The city has a council with 3 councilors. What's the best way to draw three districts for this town?

If you slice vertically, then you guarantee representation. There will be 2 Blue councilors, and 1 Green. However, the districts are not competitive at all, and there's no real possibility that Green will ever get a majority.

If you slice horizontally, then you guarantee competitiveness. However, it's quite possible that Green will lose all three elections, and have no representation at all. But if the Green party is particularly good one year, then they could take 2 or even 3 seats and have a majority.

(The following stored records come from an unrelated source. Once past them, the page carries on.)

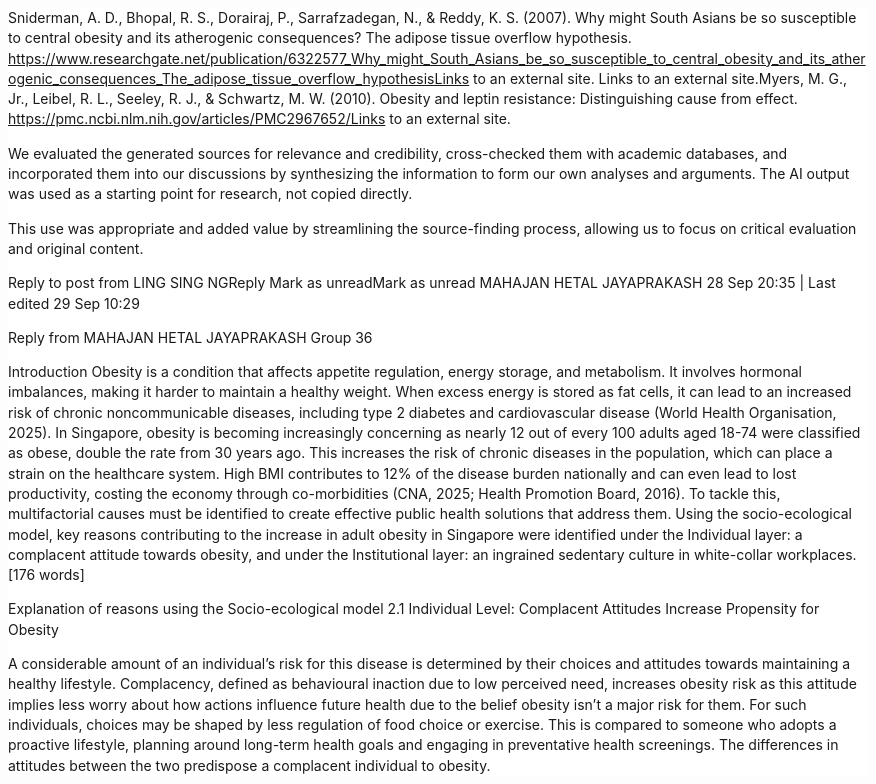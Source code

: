 Sniderman, A. D., Bhopal, R. S., Dorairaj, P., Sarrafzadegan, N., & Reddy, K. S. (2007). Why might South Asians be so susceptible to central obesity and its atherogenic consequences? The adipose tissue overflow hypothesis. https://www.researchgate.net/publication/6322577_Why_might_South_Asians_be_so_susceptible_to_central_obesity_and_its_atherogenic_consequences_The_adipose_tissue_overflow_hypothesisLinks to an external site.
Links to an external site.Myers, M. G., Jr., Leibel, R. L., Seeley, R. J., & Schwartz, M. W. (2010). Obesity and leptin resistance: Distinguishing cause from effect. https://pmc.ncbi.nlm.nih.gov/articles/PMC2967652/Links to an external site.


We evaluated the generated sources for relevance and credibility, cross-checked them with academic databases, and incorporated them into our discussions by synthesizing the information to form our own analyses and arguments. The AI output was used as a starting point for research, not copied directly.

This use was appropriate and added value by streamlining the source-finding process, allowing us to focus on critical evaluation and original content.



Reply to post from LING SING NGReply
Mark as unreadMark as unread
MAHAJAN HETAL JAYAPRAKASH
28 Sep 20:35
| Last edited 29 Sep 10:29

Reply from MAHAJAN HETAL JAYAPRAKASH
Group 36

Introduction
Obesity is a condition that affects appetite regulation, energy storage, and metabolism. It involves hormonal imbalances, making it harder to maintain a healthy weight. When excess energy is stored as fat cells, it can lead to an increased risk of chronic noncommunicable diseases, including type 2 diabetes and cardiovascular disease (World Health Organisation, 2025). In Singapore, obesity is becoming increasingly concerning as nearly 12 out of every 100 adults aged 18-74 were classified as obese, double the rate from 30 years ago. This increases the risk of chronic diseases in the population, which can place a strain on the healthcare system. High BMI contributes to 12% of the disease burden nationally and can even lead to lost productivity, costing the economy through co-morbidities (CNA, 2025; Health Promotion Board, 2016). To tackle this, multifactorial causes must be identified to create effective public health solutions that address them. Using the socio-ecological model, key reasons contributing to the increase in adult obesity in Singapore were identified under the Individual layer: a complacent attitude towards obesity, and under the Institutional layer: an ingrained sedentary culture in white-collar workplaces. [176 words]

Explanation of reasons using the Socio-ecological model
2.1 Individual Level: Complacent Attitudes Increase Propensity for Obesity

A considerable amount of an individual’s risk for this disease is determined by their choices and attitudes towards maintaining a healthy lifestyle. Complacency, defined as behavioural inaction due to low perceived need, increases obesity risk as this attitude implies less worry about how actions influence future health due to the belief obesity isn’t a major risk for them. For such individuals, choices may be shaped by less regulation of food choice or exercise. This is compared to someone who adopts a proactive lifestyle, planning around long-term health goals and engaging in preventative health screenings. The differences in attitudes between the two predispose a complacent individual to obesity.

So I don't know what the best solution is. Maybe the solution is to ignore district composition entirely and use strictly geographical borders.

4 comments:

  1. Hmmmm, "yes of course"? I mean, if in a country you're for representative democracy, then the distribution of the representatives must match that of the people's opinion, i.e. pure proportional system, country-level. The reason countries abandon this in favour of other voting systems is to sacrifice some democracy to gain more stable majorities.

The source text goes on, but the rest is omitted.